Been doing signs, decals, etc for a little while now but just getting started with the t-shirt thing and was just wanted to get a taste from everyone as to who do you sell the majority of your shirts to? Who do you mainly target when sending out samples or selling door-to-door? Sports teams? Businesses? What type of business? Would love to hear everyones input!


----------



## creation_system (Sep 16, 2010)

We sell online have have an almost even M/F split.

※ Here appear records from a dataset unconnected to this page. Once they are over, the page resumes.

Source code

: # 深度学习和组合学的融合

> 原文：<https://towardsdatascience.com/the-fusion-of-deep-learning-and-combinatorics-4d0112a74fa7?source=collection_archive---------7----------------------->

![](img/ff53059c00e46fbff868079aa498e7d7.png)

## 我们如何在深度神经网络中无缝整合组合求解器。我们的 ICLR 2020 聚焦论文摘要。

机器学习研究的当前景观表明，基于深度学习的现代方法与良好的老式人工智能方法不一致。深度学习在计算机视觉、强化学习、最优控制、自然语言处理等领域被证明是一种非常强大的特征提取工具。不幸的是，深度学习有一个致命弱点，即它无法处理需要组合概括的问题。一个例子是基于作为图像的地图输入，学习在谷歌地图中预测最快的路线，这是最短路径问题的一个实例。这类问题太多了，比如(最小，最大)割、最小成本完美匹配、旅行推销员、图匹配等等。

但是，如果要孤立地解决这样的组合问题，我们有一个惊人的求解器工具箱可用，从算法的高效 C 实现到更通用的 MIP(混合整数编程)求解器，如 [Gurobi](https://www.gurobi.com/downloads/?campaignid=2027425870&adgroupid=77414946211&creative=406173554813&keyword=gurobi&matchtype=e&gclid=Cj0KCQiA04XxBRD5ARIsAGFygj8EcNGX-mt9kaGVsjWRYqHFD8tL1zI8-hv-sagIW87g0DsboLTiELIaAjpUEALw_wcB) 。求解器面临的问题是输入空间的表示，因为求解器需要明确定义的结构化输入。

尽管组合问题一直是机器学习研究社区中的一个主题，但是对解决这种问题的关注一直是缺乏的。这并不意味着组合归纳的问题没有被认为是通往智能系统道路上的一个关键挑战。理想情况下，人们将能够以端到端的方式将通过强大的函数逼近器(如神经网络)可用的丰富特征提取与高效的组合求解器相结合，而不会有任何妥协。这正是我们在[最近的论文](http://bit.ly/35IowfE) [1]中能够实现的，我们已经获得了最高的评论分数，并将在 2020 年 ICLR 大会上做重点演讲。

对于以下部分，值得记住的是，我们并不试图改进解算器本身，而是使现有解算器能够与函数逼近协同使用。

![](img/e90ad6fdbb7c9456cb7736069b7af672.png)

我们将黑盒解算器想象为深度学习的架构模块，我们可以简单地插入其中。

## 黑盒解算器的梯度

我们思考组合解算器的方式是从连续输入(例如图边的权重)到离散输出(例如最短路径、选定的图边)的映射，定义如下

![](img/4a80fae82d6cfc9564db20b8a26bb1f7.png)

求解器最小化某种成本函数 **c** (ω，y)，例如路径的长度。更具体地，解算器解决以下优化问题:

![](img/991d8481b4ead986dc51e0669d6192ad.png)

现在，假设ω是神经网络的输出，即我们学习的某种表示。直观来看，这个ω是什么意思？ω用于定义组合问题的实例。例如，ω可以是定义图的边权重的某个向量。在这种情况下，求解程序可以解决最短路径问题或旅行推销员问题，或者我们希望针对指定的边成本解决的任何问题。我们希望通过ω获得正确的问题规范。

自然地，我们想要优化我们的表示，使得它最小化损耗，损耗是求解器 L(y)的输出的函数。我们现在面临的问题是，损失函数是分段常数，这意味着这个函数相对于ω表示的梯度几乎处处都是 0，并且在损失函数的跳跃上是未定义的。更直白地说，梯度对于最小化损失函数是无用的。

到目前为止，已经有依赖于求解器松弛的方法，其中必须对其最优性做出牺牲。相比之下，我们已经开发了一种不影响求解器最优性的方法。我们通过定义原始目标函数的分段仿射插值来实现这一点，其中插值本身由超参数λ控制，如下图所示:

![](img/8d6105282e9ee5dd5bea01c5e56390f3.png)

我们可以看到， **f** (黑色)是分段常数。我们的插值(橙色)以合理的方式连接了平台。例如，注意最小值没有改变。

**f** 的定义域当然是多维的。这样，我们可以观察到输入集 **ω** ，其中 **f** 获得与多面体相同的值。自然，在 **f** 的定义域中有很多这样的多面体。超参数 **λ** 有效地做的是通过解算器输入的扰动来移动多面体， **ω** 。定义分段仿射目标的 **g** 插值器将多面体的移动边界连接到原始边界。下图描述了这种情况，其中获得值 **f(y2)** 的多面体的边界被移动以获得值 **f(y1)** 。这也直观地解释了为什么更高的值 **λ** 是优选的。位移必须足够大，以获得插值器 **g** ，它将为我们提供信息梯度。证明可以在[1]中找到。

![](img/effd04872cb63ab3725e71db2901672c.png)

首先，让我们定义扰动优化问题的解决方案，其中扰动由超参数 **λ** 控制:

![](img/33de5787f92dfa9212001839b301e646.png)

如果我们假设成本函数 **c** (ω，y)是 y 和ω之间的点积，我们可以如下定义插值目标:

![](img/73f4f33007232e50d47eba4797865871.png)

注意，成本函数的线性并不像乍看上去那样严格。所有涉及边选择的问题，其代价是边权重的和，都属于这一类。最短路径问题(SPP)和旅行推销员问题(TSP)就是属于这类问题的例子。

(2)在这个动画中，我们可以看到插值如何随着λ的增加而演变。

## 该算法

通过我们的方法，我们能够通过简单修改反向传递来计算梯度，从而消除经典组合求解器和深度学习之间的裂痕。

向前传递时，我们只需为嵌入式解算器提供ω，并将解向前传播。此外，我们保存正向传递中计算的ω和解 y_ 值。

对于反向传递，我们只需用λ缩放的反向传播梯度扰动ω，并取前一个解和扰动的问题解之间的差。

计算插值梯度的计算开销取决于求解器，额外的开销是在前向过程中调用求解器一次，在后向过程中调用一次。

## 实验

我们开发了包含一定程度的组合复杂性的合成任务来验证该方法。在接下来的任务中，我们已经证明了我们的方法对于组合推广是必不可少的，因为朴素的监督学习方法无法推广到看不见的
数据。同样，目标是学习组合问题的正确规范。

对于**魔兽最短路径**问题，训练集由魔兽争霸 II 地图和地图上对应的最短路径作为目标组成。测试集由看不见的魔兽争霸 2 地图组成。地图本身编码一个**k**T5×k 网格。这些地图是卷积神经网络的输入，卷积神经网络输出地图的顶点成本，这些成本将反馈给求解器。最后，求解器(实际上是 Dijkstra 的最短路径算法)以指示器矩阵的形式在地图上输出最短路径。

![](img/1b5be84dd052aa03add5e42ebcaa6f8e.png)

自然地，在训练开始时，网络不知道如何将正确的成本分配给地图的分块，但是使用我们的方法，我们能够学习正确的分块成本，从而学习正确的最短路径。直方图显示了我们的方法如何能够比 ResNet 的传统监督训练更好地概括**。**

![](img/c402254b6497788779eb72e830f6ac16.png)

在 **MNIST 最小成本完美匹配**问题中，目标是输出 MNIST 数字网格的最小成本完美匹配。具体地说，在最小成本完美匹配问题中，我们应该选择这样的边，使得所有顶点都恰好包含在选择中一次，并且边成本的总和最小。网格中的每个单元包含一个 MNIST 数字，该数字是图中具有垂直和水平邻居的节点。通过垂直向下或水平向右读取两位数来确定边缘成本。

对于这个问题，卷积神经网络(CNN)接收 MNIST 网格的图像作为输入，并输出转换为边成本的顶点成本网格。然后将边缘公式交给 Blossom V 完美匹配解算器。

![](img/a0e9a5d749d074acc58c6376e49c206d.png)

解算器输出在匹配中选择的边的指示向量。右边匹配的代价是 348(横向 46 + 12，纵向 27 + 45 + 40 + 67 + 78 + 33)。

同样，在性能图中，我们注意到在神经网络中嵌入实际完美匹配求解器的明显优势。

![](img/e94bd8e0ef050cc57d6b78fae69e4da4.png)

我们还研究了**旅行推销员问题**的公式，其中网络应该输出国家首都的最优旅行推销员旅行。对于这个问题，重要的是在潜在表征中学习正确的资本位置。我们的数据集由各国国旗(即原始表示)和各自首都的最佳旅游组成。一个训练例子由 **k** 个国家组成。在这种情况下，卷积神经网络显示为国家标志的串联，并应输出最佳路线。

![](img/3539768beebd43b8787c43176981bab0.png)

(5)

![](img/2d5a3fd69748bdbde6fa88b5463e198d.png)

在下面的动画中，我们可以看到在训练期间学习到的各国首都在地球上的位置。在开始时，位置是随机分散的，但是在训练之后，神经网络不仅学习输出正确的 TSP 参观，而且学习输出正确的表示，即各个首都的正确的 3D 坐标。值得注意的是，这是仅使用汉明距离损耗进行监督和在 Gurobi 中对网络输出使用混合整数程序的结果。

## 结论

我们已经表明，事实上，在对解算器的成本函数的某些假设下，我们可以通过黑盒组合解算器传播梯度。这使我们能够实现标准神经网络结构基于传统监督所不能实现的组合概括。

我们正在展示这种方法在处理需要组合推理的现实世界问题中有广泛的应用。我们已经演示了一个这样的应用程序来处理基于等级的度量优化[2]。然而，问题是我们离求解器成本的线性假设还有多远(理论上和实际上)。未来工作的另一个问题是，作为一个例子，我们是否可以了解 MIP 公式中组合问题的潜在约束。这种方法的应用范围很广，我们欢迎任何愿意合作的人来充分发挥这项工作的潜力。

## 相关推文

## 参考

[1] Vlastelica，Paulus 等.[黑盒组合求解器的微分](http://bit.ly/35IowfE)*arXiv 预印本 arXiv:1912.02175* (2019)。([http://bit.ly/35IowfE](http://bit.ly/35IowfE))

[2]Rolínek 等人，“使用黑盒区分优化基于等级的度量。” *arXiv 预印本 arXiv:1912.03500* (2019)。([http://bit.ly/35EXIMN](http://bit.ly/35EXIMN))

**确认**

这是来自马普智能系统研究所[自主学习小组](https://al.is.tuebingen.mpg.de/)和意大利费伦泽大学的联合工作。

Our ages break down like this:

<18 - 30%
18-25 - 40%
26 + 30%

We sell one-offs


----------



## TeesForChange (Jan 17, 2007)

i think this really depends on your market and target audience. my customers are mostly women, but i do have some men that purchase my tees


----------



## lookitsash (Sep 24, 2010)

creation_system, those are some interesting stats. what would you think are the top reasons people are buying your shirts? (like, for birthday parties, company events, casual wear, etc... )


----------



## creation_system (Sep 16, 2010)

lookitsash said:


> creation_system, those are some interesting stats. what would you think are the top reasons people are buying your shirts? (like, for birthday parties, company events, casual wear, etc... )


Most popular shirt by age are (no hard stats just my observations):-

Attending gig and reality TV events and some fashion shirts for the younger people. Stag/Hen/Bachelor party and group holidays for the early 20s. The rest is company events, advertising etc.


----------



## yilisace (Sep 28, 2010)

how about tops...


----------



## tallcotton (May 4, 2008)

Family Reunion shirts are the biggest thing in my area. although we do sell to alot to small business owner looking to give shirts away or just want there employees to look more professonal.


----------



## IYFGraphics (Sep 28, 2009)

We do a lot of one-offs or low quantity 1-20 shirt orders, those are the biggest number of clients, but we also have done 50-150 pc shirt orders for businesses which is a lower number of clients but a higher volume of shirts sold. to add to that this year done a few runs of 100 pc event shirts that have sold well at our local race track.

Hope this helps.


----------